There was no showing that Drescher had heard any of the other voices, which the defendant sought to have him identify, before hearing them on the tapes. Thus, it would have been a fruitless venture to ask him to identify them, and would have offered the jury nothing as a basis on which to test the credibility of his identification of the defendant’s voice on the tapes. Under these circumstances, the court’s ruling neither deprived the defendant of his constitutional right of cross-examination nor was it an abuse of the court’s discretion in limiting that cross-examination.

There is no error.

In this opinion the other judges concurred. 
      
       General Statutes § 54-41b provides in pertinent part that a wiretap application may be made by “[t]he chief state’s attorney or the state’s attorney for the judicial district in which the interception is to be conducted . . . .”
     
      
       The reproduced trial court record supplied to us in this appeal does not indicate on its face any action by the court on the third motion to suppress, nor does the defendant in his brief supply a transcript reference to any oral decision by the trial court. See Practice Book § 3060F (c). The state does not deny in its brief, however, that the court addressed the motion and denied it. We therefore treat the motion as denied, and as briefed by the parties in this court.
     
      
       At oral argument in this court, the defendant, for the first time, suggested that the word, “facilities,” as used in General Statutes § 54-41d, refers, not to the telephonic or other apparatus of wire communications sought to be tapped, but to the physical place in which the apparatus is located. Thus, he would have us focus our inquiry on whether the lounge, rather than its telephone, was public. This argument is disingenuous at best. Examination of chapter 959 of the General Statutes, entitled “Wiretapping and Electronic Surveillance,” of which General Statutes § 54-42d is a part, makes it absolutely clear that the words, “facilities” and “facility,” mean the electronic apparatus and not the real estate. See, e.g., General Statutes § 54-41a (1) (“ ‘Wire Communication’ means any communication made in whole or in part through the use of facilities for the transmission of communications by the aid of telephone or telegraph”); General Statutes § 54-41a (3) (“ ‘Electronic, mechanical or other device’ means any device or apparatus which can be used to intercept a wire communication other than (A) any telephone or telegraph instrument, equipment or facility, or any component thereof (i) furnished to the subscriber or used by a communications common carrier in the ordinary conduct of its business”). Furthermore, the defendant in his brief clearly and repeatedly uses the term “facility” in its proper statutory sense.
     
      
       There was also a pay telephone in the lobby of the lounge which is not involved in this case.
     
      
       Senator Jay W. Jackson stated: “In effect, we have a search warrant procedure which will be done by the three judges. I think that the three judge panel will give the protection which is needed. You will have reasoning on the part of the three judges and you will not have a precipitous claim made by a law enforcement official to an individual judge who may perhaps, not be able to give adequate consideration to the application. . . . I would also point out that the three judge panel, must be unanimous before any wiretap can be instituted.” 14 S. Proc., Pt. 2, 1971 Sess., p. 870.

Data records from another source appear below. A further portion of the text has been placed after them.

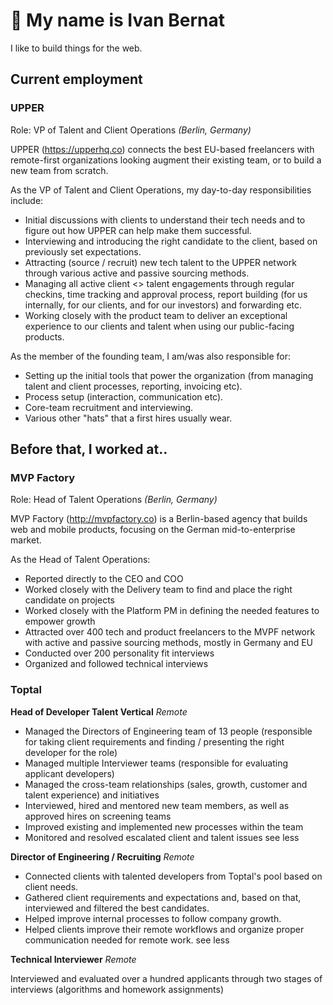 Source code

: # 👋 My name is Ivan Bernat
I like to build things for the web.

## Current employment

### UPPER
Role: VP of Talent and Client Operations _(Berlin, Germany)_

UPPER (https://upperhq.co) connects the best EU-based freelancers with remote-first organizations looking augment their existing team, or to build a new team from scratch.

As the VP of Talent and Client Operations, my day-to-day responsibilities include:

- Initial discussions with clients to understand their tech needs and to figure out how UPPER can help make them successful.
- Interviewing and introducing the right candidate to the client, based on previously set expectations.
- Attracting (source / recruit) new tech talent to the UPPER network through various active and passive sourcing methods.
- Managing all active client <> talent engagements through regular checkins, time tracking and approval process, report building (for us internally, for our clients, and for our investors) and forwarding etc.
- Working closely with the product team to deliver an exceptional experience to our clients and talent when using our public-facing products.

As the member of the founding team, I am/was also responsible for:

- Setting up the initial tools that power the organization (from managing talent and client processes, reporting, invoicing etc).
- Process setup (interaction, communication etc).
- Core-team recruitment and interviewing.
- Various other "hats" that a first hires usually wear.

## Before that, I worked at..

### MVP Factory 

Role: Head of Talent Operations _(Berlin, Germany)_

MVP Factory (http://mvpfactory.co) is a Berlin-based agency that builds web and mobile products, focusing on the German mid-to-enterprise market.

As the Head of Talent Operations:

- Reported directly to the CEO and COO
- Worked closely with the Delivery team to find and place the right candidate on projects
- Worked closely with the Platform PM in defining the needed features to empower growth
- Attracted over 400 tech and product freelancers to the MVPF network with active and passive sourcing methods, mostly in Germany and EU
- Conducted over 200 personality fit interviews
- Organized and followed technical interviews

### Toptal
**Head of Developer Talent Vertical**
_Remote_

- Managed the Directors of Engineering team of 13 people (responsible for taking client requirements and finding / presenting the right developer for the role)
- Managed multiple Interviewer teams (responsible for evaluating applicant developers)
- Managed the cross-team relationships (sales, growth, customer and talent experience) and initiatives
- Interviewed, hired and mentored new team members, as well as approved hires on screening teams
- Improved existing and implemented new processes within the team
- Monitored and resolved escalated client and talent issues
see less

**Director of Engineering / Recruiting**
_Remote_

- Connected clients with talented developers from Toptal's pool based on client needs.
- Gathered client requirements and expectations and, based on that, interviewed and filtered the best candidates.
- Helped improve internal processes to follow company growth.
- Helped clients improve their remote workflows and organize proper communication needed for remote work.
see less

**Technical Interviewer**
_Remote_

Interviewed and evaluated over a hundred applicants through two stages of interviews (algorithms and homework assignments)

      Representative Albert W. Cretella, Jr., stated: “I point out that in effect a wiretap as it is being used in this bill, has the same effect as a search warrant.” 14 H. Proc., Pt. 2, 1971 Sess., p. 845.
     
      
       It is of no moment, moreover, that the initial version of the wiretap statute referred to the applicant as “[t]he state’s attorney for the county in which the interception is to be conducted”; (emphasis added), General Statutes (Rev. to 1972) § 54-41b; because the counties have been no more than geographical subdivisions of the state without governmental functions since 1960.